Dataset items
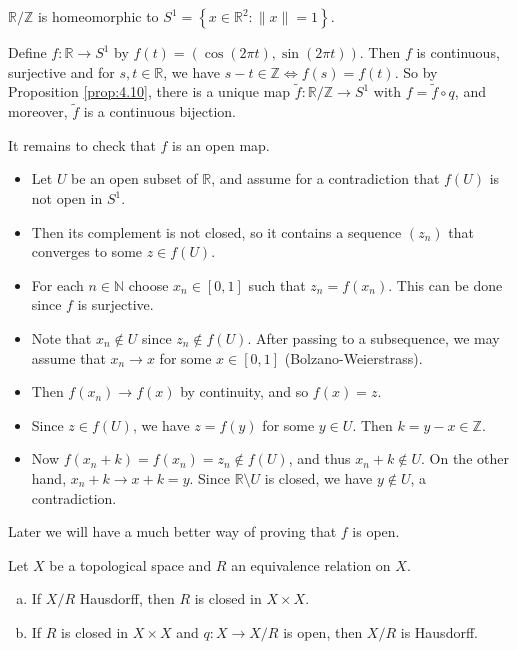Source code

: \documentclass[a4paper,11pt]{article}
\begin{document}
\begin{example}
    $\mathbb{R} / \mathbb{Z}$ is homeomorphic to $S^{1}=\left\{x \in \mathbb{R}^{2}:\|x\|=1\right\}$.

    Define $f: \mathbb{R} \rightarrow S^{1}$ by $f(t)=(\cos (2 \pi t), \sin (2 \pi t))$. Then $f$ is continuous, surjective and for $s, t \in \mathbb{R}$, we have $s-t \in \mathbb{Z} \Longleftrightarrow f(s)=f(t)$. So by Proposition \ref{prop:4.10}, there is a unique map $\tilde{f}: \mathbb{R} / \mathbb{Z} \rightarrow S^{1}$ with $f=\tilde{f} \circ q$, and moreover, $\tilde{f}$ is a continuous bijection.

    It remains to check that $f$ is an open map. 
    \begin{itemize}
        \item Let $U$ be an open subset of $\mathbb{R}$, and assume for a contradiction that $f(U)$ is not open in $S^{1}$. 
        \item Then its complement is not closed, so it contains a sequence $\left(z_{n}\right)$ that converges to some $z \in f(U)$. 
        \item For each $n \in \mathbb{N}$ choose $x_{n} \in[0,1]$ such that $z_{n}=f\left(x_{n}\right)$. This can be done since $f$ is surjective.  
        \item Note that $x_{n} \notin U$ since $z_{n} \notin f(U)$. After passing to a subsequence, we may assume that $x_{n} \rightarrow x$ for some $x \in[0,1]$ (Bolzano-Weierstrass). 
        \item Then $f\left(x_{n}\right) \rightarrow f(x)$ by continuity, and so $f(x)=z$. 
        \item Since $z \in f(U)$, we have $z=f(y)$ for some $y \in U$. Then $k=y-x \in \mathbb{Z}$. 
        \item Now $f\left(x_{n}+k\right)=f\left(x_{n}\right)=z_{n} \notin f(U)$, and thus $x_{n}+k \notin U$. On the other hand, $x_{n}+k \rightarrow x+k=y$. Since $\mathbb{R} \setminus U$ is closed, we have $y \notin U$, a contradiction.
    \end{itemize}

    Later we will have a much better way of proving that $f$ is open.
\end{example}

\begin{proposition}
    Let $X$ be a topological space and $R$ an equivalence relation on $X$.
    \begin{enumerate}[(a)]
        \item If $X / R$ Hausdorff, then $R$ is closed in $X \times X$.
        \item If $R$ is closed in $X \times X$ and $q: X \rightarrow X / R$ is open, then $X / R$ is Hausdorff.
    \end{enumerate}
\end{proposition}
\end{document}
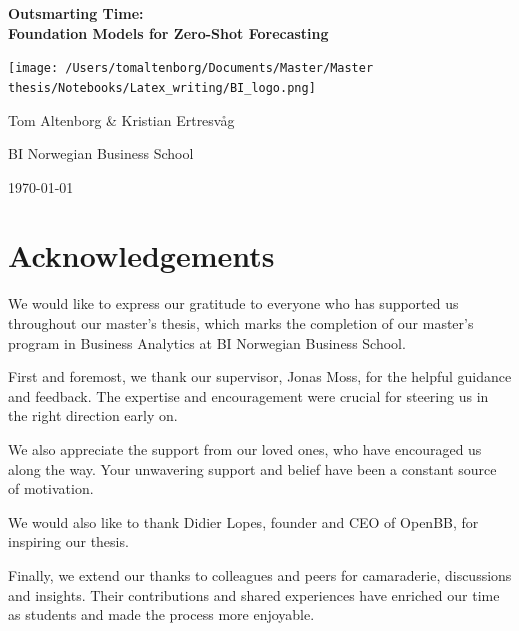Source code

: \documentclass[12pt,a4paper]{article}
\begin{document}
\begin{titlepage}
  \centering
  \vspace*{1cm} %
 {\LARGE \bfseries Outsmarting Time: \\[0.5em] %
 \huge{Foundation Models for Zero-Shot Forecasting}\par} %

  \texttt{[image: /Users/tomaltenborg/Documents/Master/Master thesis/Notebooks/Latex\_writing/BI\_logo.png]} %

  \vspace{1.5cm}
  {\large Tom Altenborg \& Kristian Ertresvåg\par} %
  \vspace{0.5cm}
  {\large BI Norwegian Business School\par} %
  \vspace{1cm}
  {\large \today\par} %
  \vspace{2cm} %
\end{titlepage}
\section*{Acknowledgements}
We would like to express our gratitude to everyone who has supported us throughout our master’s thesis, which marks the completion of our master’s program in Business Analytics at BI Norwegian Business School.

First and foremost, we thank our supervisor, Jonas Moss, for the helpful guidance and feedback. The expertise and encouragement were crucial for steering us in the right direction early on. 

We also appreciate the support from our loved ones, who have encouraged us along the way. Your unwavering support and belief have been a constant source of motivation.

We would also like to thank Didier Lopes, founder and CEO of OpenBB, for inspiring our thesis.  

Finally, we extend our thanks to colleagues and peers for camaraderie, discussions and insights. Their contributions and shared experiences have enriched our time as students and made the process more enjoyable.
\end{document}
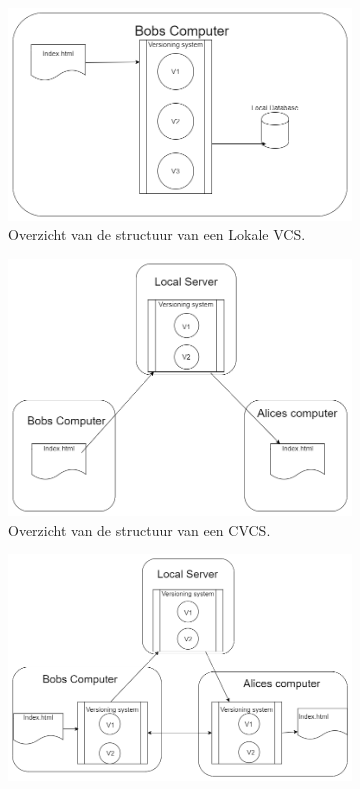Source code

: \begin{figure}[h!]
	\centering
	\begin{subfigure}[b]{.5\textwidth}
	\centering
		\includegraphics[scale=.3]{LVCS.png}
		\caption[Overzicht structuur Lokale VCS]{Overzicht van de structuur van een Lokale VCS.}
	\end{subfigure}%
	\begin{subfigure}[b]{.5\textwidth}
	\centering
		\includegraphics[scale=.3]{CVCS.png}
			\caption[Overzicht structuur CVCS]{Overzicht van de structuur van een CVCS.}
	\end{subfigure}%
	\hfill
	\begin{subfigure}{.5\textwidth}
		\centering
		\includegraphics[scale=0.3]{DVCS.png}

\end{subfigure}
\end{figure}
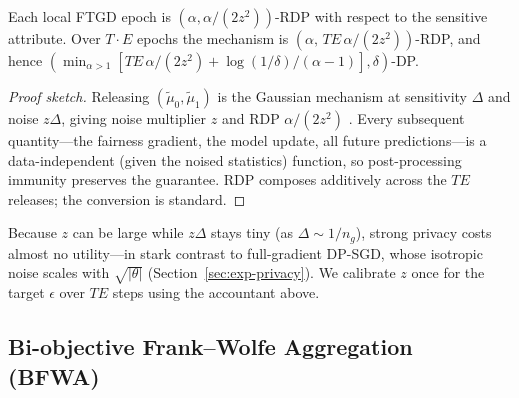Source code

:\begin{proposition}
Each local FTGD epoch is $(\alpha,\alpha/(2z^2))$-RDP with respect to the
sensitive attribute. Over $T\!\cdot\!E$ epochs the mechanism is
$(\alpha,\,TE\,\alpha/(2z^2))$-RDP, and hence
$(\min_{\alpha>1}[TE\,\alpha/(2z^2)+\log(1/\delta)/(\alpha-1)],\delta)$-DP.
\end{proposition}
\begin{proof}[Proof sketch]
Releasing $(\tilde{\mu}_0,\tilde{\mu}_1)$ is the Gaussian mechanism at
sensitivity $\Delta$ and noise $z\Delta$, giving noise multiplier $z$ and RDP
$\alpha/(2z^2)$ \cite{mironov2017renyi}. Every subsequent quantity---the
fairness gradient, the model update, all future predictions---is a
data-independent (given the noised statistics) function, so post-processing
immunity preserves the guarantee. RDP composes additively across the $TE$
releases; the conversion is standard.
\end{proof}

Because $z$ can be large while $z\Delta$ stays tiny (as $\Delta\!\sim\!1/n_g$),
strong privacy costs almost no utility---in stark contrast to full-gradient
DP-SGD, whose isotropic noise scales with $\sqrt{|\theta|}$
(Section~\ref{sec:exp-privacy}). We calibrate $z$ once for the target
$\epsilon$ over $TE$ steps using the accountant above.

\subsection{Bi-objective Frank--Wolfe Aggregation (BFWA)}
\label{sec:bfwa}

**Task**.
From the line that holds "for the target" to the last line of the records above, print each line exactly. Add nothing else.

**Answer box**.
(Section~\ref{sec:exp-privacy}). We calibrate $z$ once for the target
$\epsilon$ over $TE$ steps using the accountant above.

\subsection{Bi-objective Frank--Wolfe Aggregation (BFWA)}
\label{sec:bfwa}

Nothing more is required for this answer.